Task directions -> Whichever lines include the word "Manager", copy them as they appear in the data.

Source texts of formatted documents:
----------------
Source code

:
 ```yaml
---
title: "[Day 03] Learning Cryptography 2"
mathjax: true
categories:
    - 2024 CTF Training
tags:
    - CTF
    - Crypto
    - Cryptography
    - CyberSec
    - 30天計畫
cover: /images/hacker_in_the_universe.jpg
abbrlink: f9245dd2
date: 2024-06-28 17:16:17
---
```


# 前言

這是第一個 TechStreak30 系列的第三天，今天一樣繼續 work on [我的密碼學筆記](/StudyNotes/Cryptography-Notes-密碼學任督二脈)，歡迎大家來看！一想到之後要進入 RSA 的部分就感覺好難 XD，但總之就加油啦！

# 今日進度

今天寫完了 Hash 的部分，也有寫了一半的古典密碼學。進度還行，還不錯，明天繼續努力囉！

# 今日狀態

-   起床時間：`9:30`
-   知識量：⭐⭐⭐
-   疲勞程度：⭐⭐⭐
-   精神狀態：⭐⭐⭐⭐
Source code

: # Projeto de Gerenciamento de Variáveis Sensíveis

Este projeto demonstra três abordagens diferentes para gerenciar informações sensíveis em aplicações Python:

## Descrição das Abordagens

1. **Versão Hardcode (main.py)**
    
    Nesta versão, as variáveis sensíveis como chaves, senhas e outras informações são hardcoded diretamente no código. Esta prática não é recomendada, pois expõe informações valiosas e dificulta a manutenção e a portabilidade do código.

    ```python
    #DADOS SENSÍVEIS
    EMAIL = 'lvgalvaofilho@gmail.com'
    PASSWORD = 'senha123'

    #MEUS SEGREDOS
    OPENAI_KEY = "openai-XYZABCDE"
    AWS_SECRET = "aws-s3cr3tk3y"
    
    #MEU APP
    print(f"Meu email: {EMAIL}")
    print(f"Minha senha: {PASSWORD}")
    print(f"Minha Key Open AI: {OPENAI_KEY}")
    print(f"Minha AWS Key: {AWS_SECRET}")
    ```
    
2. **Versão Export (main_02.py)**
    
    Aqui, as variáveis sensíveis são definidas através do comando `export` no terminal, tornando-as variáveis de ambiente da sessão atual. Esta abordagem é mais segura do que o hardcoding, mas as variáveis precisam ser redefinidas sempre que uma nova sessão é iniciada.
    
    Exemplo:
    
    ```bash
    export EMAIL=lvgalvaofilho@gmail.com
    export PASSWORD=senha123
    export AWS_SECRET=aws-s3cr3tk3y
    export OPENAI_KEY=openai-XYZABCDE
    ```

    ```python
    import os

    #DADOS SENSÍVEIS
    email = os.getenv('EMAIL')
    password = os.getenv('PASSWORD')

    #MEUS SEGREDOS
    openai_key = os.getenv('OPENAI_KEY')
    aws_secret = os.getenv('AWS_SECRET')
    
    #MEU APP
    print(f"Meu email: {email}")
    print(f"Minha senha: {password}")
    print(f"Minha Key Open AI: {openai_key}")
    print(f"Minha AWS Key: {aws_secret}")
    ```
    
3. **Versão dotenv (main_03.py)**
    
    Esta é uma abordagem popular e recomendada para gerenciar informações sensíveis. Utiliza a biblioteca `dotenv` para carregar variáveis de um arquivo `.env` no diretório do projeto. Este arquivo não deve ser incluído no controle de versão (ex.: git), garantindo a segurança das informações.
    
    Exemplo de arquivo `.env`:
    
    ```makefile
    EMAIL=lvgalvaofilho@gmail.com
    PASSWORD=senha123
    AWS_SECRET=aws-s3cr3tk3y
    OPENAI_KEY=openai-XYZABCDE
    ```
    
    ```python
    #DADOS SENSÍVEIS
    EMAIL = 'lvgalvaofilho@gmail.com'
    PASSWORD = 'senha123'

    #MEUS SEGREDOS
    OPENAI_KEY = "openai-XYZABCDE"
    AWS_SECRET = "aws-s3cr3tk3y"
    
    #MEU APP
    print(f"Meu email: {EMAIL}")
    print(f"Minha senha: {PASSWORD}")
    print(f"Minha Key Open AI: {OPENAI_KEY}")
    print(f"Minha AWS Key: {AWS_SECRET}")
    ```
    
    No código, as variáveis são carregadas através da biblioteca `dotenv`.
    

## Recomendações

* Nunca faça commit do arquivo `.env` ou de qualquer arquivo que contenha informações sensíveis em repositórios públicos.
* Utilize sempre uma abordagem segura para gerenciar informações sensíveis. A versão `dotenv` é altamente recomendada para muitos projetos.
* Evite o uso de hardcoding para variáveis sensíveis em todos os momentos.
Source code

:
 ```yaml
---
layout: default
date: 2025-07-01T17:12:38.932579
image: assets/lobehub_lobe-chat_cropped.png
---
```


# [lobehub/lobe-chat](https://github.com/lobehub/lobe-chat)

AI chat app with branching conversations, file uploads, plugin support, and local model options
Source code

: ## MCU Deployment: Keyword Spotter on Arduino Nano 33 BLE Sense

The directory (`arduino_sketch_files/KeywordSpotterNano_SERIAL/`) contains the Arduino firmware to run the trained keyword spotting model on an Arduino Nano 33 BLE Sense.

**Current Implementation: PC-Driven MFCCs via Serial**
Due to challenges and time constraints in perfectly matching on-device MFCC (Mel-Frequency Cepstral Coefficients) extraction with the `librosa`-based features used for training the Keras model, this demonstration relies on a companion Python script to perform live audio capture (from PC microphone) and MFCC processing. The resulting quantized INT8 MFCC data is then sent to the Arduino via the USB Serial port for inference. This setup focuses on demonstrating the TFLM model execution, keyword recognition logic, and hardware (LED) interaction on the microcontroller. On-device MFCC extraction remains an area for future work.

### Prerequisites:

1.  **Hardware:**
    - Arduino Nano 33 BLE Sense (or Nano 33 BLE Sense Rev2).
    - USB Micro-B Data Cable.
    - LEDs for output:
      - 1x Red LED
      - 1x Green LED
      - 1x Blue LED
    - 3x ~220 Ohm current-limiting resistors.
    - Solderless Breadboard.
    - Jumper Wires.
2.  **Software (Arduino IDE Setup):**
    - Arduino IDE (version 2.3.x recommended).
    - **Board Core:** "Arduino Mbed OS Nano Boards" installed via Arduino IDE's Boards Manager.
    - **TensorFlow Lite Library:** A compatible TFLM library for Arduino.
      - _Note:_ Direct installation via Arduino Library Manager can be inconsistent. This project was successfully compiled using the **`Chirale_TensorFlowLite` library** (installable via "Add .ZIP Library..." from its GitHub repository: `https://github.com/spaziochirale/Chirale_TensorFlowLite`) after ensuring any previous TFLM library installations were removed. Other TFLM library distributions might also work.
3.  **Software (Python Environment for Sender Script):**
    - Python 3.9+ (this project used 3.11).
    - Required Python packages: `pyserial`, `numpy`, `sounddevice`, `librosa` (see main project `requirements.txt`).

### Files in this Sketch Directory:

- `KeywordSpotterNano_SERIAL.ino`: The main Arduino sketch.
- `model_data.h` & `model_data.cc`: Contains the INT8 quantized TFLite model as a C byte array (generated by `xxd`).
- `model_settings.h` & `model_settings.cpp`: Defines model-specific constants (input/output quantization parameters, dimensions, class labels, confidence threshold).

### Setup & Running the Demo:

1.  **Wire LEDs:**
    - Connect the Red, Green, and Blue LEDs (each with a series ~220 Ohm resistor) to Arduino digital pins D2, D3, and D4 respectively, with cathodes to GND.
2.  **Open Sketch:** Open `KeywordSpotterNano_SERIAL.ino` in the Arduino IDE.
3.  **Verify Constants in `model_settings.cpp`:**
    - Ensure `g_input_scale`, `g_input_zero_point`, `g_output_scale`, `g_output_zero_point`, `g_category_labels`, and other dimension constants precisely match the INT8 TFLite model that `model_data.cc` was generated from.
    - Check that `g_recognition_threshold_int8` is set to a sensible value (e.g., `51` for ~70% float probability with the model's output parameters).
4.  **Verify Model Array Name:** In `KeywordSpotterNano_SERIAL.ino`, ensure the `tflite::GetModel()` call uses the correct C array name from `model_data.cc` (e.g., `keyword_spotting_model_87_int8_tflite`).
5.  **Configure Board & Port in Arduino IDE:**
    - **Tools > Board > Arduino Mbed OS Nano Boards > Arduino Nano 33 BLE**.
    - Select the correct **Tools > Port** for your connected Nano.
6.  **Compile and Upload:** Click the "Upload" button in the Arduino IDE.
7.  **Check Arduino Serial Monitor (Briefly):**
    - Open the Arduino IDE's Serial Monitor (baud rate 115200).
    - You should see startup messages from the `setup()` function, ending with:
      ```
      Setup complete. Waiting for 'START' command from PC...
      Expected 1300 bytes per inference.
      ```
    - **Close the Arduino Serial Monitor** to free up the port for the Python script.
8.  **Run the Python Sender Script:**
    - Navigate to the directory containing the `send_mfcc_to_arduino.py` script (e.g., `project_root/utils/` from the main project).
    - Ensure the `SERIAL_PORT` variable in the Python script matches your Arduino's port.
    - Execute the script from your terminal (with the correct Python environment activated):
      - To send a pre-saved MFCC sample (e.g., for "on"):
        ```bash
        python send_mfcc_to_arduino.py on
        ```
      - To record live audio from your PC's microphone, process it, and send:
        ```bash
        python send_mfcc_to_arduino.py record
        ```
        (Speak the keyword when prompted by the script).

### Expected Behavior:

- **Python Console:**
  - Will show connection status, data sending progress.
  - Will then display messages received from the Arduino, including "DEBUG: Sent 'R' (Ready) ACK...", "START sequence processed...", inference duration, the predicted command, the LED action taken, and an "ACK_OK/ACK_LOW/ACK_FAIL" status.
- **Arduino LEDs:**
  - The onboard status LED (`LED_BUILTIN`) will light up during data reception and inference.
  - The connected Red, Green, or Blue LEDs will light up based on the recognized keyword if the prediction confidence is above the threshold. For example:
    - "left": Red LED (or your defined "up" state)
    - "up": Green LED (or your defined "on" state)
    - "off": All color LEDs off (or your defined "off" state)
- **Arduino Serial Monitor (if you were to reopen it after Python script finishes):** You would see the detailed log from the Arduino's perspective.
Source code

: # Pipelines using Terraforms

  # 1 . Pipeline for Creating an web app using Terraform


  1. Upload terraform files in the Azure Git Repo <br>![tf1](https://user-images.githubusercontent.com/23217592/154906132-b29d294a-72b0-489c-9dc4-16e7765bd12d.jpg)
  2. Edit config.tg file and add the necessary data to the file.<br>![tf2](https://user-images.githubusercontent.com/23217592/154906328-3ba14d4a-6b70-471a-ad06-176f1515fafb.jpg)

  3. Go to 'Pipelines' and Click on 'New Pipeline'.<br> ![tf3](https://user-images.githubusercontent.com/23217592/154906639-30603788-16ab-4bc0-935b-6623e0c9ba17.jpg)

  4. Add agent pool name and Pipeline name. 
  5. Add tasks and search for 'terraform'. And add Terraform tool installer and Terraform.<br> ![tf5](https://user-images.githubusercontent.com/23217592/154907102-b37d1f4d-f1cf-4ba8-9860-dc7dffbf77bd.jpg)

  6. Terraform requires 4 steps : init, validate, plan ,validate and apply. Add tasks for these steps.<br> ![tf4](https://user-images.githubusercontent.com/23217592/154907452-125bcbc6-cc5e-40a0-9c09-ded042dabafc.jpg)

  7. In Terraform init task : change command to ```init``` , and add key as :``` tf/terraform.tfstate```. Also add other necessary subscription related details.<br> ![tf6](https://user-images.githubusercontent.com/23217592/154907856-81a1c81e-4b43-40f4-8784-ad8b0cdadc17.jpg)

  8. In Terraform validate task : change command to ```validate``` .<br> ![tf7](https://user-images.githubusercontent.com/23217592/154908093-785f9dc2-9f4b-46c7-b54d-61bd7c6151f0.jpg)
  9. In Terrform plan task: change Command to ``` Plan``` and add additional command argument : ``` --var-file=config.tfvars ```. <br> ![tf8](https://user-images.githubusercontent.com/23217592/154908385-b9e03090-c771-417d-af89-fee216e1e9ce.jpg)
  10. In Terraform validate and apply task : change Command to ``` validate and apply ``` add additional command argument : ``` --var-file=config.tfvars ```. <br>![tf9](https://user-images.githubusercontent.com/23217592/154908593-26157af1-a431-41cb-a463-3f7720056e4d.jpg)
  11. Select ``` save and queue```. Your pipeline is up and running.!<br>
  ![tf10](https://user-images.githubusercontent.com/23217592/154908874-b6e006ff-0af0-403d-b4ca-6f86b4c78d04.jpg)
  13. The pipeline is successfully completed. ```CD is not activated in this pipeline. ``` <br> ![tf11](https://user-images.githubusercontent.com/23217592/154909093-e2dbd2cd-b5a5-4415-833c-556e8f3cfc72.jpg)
----------------
Output for this exercise ->
    - **Board Core:** "Arduino Mbed OS Nano Boards" installed via Arduino IDE's Boards Manager.
      - _Note:_ Direct installation via Arduino Library Manager can be inconsistent. This project was successfully compiled using the **`Chirale_TensorFlowLite` library** (installable via "Add .ZIP Library..." from its GitHub repository: `https://github.com/spaziochirale/Chirale_TensorFlowLite`) after ensuring any previous TFLM library installations were removed. Other TFLM library distributions might also work.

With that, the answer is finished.